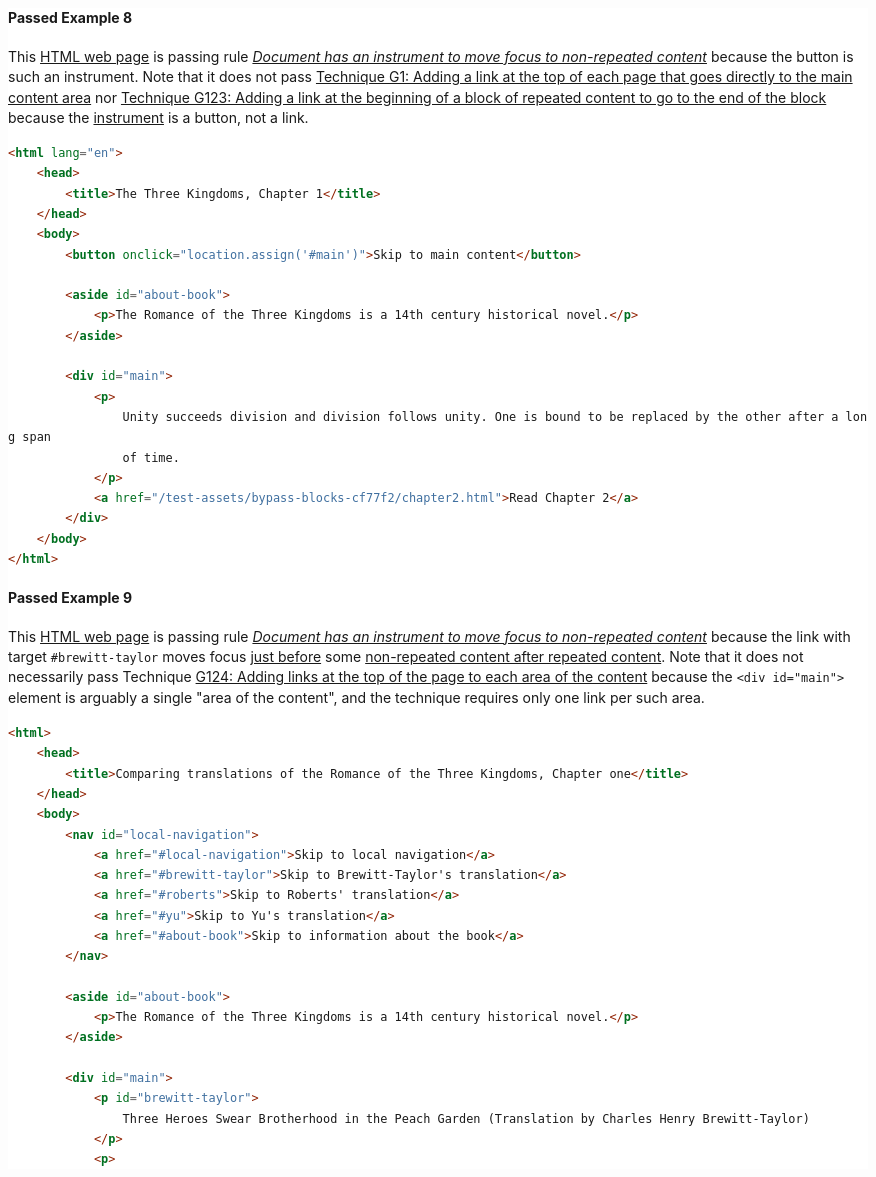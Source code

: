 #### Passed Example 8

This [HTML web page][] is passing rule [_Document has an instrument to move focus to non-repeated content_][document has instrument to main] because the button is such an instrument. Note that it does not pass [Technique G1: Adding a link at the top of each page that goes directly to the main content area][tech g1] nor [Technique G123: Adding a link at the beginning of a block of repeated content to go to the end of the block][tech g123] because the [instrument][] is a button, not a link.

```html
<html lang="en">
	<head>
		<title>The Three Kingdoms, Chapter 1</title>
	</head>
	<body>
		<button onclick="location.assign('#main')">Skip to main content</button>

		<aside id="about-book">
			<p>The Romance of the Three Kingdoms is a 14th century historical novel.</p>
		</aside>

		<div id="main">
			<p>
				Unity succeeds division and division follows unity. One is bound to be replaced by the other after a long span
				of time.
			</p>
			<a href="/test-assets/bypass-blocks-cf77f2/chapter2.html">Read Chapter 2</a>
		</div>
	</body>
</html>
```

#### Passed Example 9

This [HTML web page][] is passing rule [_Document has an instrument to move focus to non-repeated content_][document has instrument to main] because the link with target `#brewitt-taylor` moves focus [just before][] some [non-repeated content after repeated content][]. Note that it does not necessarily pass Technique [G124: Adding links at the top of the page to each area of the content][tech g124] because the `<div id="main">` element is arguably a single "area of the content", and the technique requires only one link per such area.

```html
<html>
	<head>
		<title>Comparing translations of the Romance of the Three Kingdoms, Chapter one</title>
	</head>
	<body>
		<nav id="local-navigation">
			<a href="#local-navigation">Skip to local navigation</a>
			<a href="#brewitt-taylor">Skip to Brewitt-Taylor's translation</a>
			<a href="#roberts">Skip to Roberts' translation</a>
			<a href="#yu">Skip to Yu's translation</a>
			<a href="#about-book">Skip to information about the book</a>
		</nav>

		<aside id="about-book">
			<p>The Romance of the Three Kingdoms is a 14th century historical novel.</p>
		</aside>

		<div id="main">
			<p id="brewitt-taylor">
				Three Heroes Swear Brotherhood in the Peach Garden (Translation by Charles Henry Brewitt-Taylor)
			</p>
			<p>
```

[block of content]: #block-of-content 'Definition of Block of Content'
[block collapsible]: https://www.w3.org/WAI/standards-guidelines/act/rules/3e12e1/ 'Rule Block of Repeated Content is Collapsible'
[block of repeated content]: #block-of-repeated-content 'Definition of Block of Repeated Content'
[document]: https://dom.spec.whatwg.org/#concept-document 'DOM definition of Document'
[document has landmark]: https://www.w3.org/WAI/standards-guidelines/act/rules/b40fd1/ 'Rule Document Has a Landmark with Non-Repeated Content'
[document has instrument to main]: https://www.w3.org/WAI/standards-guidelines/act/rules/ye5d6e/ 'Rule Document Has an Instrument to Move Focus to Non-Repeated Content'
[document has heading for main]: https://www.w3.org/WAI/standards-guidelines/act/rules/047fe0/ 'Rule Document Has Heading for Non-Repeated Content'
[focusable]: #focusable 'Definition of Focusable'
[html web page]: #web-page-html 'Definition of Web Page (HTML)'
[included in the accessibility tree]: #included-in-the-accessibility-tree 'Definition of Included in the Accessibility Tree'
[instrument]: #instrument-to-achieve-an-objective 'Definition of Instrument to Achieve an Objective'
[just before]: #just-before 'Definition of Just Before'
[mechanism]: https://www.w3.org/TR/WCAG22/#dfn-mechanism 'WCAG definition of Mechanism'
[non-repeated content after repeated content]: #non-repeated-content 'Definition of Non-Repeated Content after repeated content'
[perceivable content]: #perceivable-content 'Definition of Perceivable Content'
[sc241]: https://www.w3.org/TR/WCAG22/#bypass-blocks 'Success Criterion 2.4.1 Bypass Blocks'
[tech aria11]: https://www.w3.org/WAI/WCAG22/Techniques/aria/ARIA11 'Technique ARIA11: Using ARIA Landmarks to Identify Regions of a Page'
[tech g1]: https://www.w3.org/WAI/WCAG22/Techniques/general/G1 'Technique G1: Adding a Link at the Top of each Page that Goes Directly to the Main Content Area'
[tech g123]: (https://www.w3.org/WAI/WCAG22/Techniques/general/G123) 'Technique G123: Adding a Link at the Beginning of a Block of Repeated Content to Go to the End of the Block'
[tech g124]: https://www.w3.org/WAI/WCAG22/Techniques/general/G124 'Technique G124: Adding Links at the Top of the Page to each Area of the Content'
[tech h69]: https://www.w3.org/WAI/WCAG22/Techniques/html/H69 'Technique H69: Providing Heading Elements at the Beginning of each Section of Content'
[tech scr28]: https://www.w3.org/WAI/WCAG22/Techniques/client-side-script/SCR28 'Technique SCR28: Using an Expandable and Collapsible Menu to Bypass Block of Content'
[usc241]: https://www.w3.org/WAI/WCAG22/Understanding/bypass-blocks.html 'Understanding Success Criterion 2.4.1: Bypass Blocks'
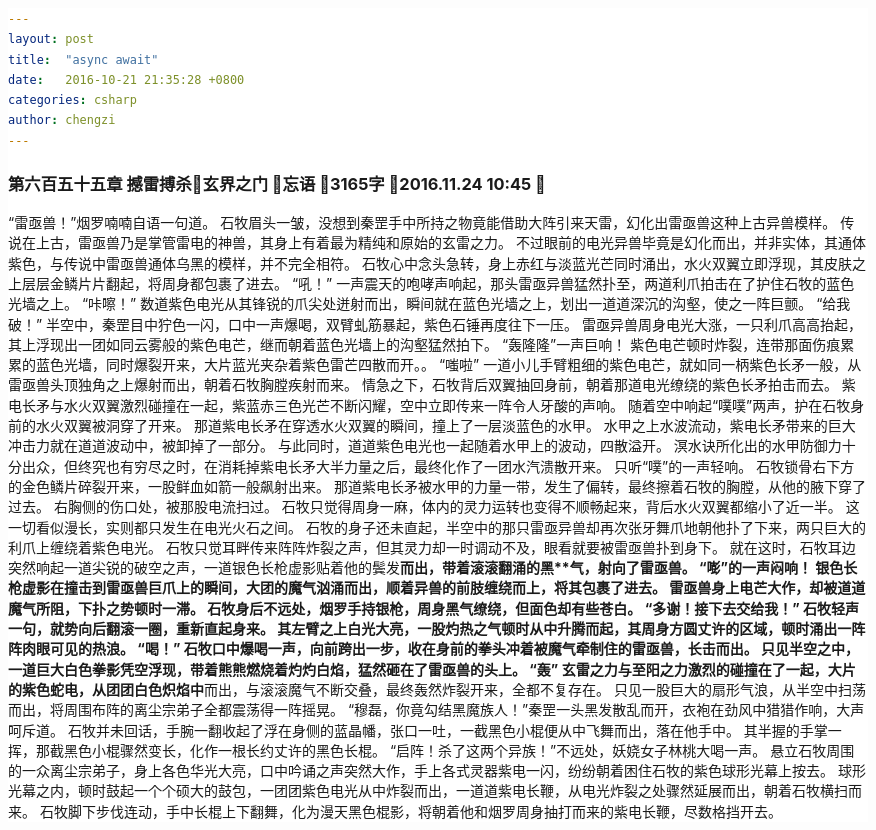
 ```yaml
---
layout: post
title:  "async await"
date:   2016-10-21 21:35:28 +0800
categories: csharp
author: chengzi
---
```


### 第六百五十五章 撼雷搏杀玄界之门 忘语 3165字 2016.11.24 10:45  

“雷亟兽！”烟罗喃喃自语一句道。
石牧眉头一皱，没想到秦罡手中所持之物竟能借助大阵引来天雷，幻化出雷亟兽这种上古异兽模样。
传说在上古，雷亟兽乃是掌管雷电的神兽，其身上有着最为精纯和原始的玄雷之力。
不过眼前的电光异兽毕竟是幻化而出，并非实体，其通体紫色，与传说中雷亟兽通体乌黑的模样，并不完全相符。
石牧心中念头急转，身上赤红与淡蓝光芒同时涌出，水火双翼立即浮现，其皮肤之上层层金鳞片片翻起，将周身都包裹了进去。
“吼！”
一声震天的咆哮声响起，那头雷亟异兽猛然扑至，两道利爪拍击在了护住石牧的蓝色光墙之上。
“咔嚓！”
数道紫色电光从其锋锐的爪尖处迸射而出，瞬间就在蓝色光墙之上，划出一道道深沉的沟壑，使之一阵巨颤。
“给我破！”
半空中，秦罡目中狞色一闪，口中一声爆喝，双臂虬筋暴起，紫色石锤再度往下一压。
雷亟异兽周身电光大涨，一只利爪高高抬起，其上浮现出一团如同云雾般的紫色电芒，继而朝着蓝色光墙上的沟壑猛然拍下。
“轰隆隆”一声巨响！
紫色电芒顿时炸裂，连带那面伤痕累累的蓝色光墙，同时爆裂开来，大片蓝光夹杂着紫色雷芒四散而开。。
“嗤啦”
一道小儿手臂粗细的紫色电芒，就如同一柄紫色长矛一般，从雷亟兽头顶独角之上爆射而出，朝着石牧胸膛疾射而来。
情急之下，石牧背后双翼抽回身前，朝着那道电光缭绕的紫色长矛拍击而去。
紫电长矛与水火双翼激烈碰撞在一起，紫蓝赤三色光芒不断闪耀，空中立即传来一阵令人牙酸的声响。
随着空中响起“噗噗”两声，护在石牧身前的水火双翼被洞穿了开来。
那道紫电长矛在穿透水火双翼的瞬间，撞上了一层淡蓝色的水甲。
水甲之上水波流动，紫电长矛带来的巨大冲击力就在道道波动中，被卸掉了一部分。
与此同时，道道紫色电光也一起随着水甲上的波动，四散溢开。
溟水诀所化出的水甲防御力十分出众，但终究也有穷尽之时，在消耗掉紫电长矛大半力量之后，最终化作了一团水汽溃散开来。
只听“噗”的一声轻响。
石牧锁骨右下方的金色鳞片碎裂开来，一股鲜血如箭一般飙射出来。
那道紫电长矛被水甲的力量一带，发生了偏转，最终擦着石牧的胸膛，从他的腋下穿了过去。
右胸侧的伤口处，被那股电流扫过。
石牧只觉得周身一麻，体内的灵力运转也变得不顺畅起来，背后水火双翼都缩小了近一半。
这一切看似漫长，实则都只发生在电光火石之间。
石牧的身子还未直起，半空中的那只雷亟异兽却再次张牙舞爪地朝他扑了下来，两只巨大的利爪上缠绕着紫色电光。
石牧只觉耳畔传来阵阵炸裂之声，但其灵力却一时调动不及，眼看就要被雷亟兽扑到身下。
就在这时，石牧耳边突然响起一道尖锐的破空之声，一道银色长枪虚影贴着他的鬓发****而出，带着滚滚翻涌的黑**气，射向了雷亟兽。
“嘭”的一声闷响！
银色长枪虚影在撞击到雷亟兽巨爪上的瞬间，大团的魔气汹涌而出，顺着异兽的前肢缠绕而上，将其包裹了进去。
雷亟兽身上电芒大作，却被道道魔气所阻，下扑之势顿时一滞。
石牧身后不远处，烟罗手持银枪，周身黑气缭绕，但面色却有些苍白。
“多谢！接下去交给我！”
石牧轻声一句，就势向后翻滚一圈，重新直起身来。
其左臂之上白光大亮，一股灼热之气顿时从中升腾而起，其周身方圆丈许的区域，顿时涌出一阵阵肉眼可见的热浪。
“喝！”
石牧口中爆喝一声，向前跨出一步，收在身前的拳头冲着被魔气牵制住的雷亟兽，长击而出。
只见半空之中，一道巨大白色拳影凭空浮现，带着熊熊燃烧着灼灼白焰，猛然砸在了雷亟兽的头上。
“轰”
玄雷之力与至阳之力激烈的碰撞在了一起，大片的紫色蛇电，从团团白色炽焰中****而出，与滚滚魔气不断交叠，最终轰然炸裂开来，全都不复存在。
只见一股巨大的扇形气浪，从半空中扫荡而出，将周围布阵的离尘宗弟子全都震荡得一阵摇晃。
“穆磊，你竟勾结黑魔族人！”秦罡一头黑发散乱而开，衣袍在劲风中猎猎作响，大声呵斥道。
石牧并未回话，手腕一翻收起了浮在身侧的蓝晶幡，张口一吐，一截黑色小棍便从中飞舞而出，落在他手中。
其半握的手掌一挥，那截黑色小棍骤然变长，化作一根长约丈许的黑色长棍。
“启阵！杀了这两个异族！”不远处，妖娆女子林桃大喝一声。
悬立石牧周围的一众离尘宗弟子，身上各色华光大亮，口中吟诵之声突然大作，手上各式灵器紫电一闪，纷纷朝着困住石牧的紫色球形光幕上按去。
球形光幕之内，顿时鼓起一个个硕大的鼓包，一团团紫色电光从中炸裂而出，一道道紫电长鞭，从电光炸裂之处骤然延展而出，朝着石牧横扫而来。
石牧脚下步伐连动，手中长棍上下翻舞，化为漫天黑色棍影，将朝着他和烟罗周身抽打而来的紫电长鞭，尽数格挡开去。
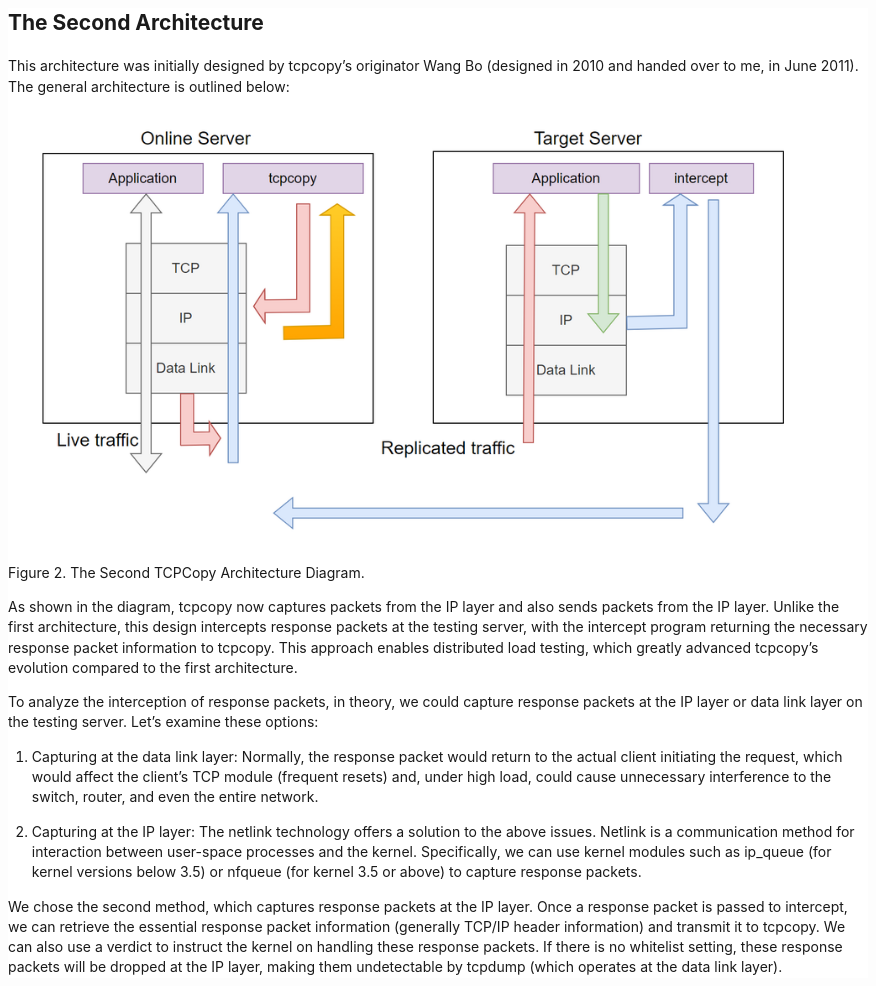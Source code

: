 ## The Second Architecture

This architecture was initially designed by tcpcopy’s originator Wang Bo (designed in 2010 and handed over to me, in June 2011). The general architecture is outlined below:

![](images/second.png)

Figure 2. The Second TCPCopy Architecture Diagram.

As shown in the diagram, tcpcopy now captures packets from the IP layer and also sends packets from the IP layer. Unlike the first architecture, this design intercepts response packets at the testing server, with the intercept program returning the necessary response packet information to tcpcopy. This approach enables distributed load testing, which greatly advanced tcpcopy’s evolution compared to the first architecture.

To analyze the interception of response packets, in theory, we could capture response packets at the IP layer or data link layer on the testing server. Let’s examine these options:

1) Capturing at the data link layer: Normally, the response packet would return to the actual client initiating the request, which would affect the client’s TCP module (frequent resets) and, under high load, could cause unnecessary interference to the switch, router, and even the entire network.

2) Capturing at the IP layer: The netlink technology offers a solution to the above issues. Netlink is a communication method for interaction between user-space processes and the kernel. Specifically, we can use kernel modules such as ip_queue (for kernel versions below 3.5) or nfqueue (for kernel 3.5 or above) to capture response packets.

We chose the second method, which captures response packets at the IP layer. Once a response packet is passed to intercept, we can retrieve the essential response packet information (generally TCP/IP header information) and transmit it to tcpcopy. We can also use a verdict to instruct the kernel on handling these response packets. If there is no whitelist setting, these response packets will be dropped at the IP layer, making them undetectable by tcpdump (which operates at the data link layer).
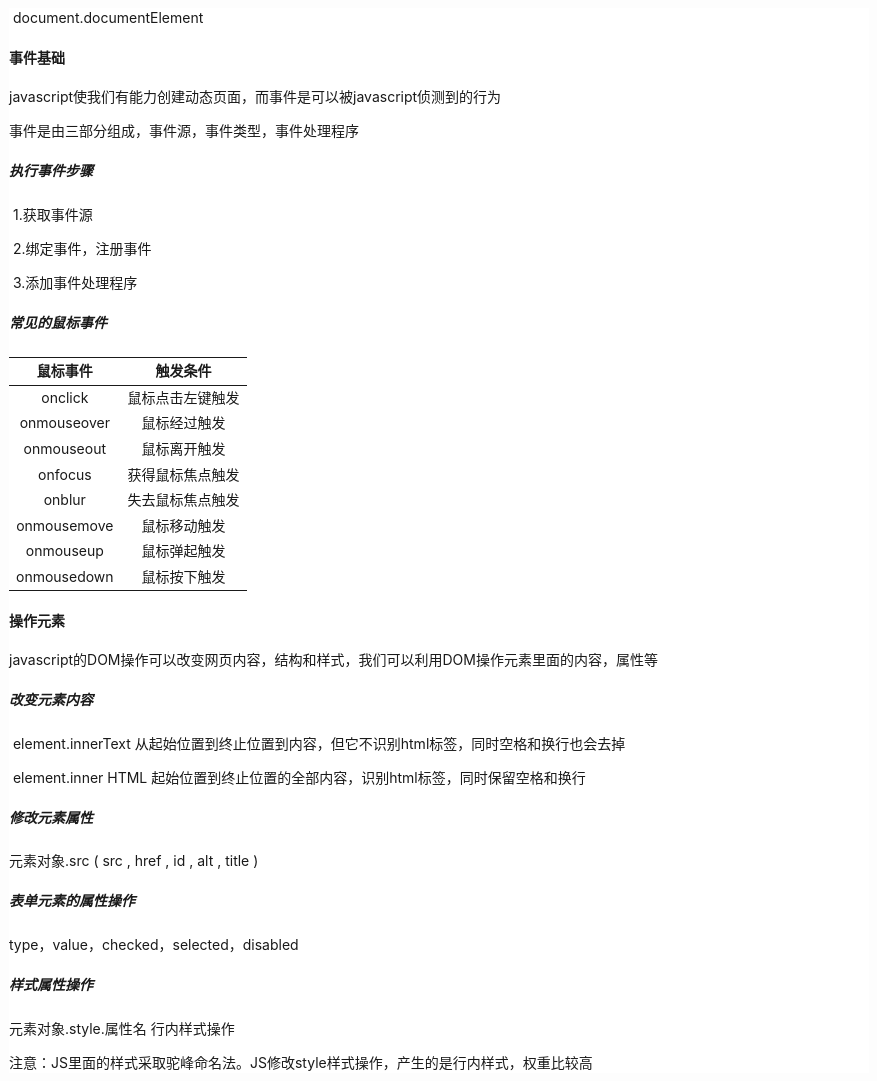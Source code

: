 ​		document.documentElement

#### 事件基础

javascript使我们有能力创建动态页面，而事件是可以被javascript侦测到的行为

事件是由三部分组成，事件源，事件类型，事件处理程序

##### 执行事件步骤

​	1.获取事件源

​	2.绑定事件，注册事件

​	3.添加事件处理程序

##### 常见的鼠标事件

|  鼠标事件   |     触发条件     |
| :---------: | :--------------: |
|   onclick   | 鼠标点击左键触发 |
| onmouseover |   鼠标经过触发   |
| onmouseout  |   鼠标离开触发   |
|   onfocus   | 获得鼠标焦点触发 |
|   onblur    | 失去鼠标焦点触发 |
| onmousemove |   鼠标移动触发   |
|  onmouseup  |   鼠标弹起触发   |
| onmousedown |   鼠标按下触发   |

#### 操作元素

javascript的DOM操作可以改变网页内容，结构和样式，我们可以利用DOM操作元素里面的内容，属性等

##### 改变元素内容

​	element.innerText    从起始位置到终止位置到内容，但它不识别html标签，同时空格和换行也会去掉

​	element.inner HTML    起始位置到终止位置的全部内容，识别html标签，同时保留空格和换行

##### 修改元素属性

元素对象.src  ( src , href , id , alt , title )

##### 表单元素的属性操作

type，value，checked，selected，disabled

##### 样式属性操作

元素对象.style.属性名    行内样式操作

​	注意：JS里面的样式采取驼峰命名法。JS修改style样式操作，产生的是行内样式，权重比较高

★ ★ ★ ★ ★

● WORK INSTRUCTION
In the listing above, locate the line with "[tech h69]: https://www.w3.org/WAI/WCAG22/Techniques/html/H69" and the line with "Bypass Block of Content'", then extract exactly those lines and every line between them, and nothing more.

● RESPONSE TO THE TASK
[tech h69]: https://www.w3.org/WAI/WCAG22/Techniques/html/H69 'Technique H69: Providing Heading Elements at the Beginning of each Section of Content'
[tech scr28]: https://www.w3.org/WAI/WCAG22/Techniques/client-side-script/SCR28 'Technique SCR28: Using an Expandable and Collapsible Menu to Bypass Block of Content'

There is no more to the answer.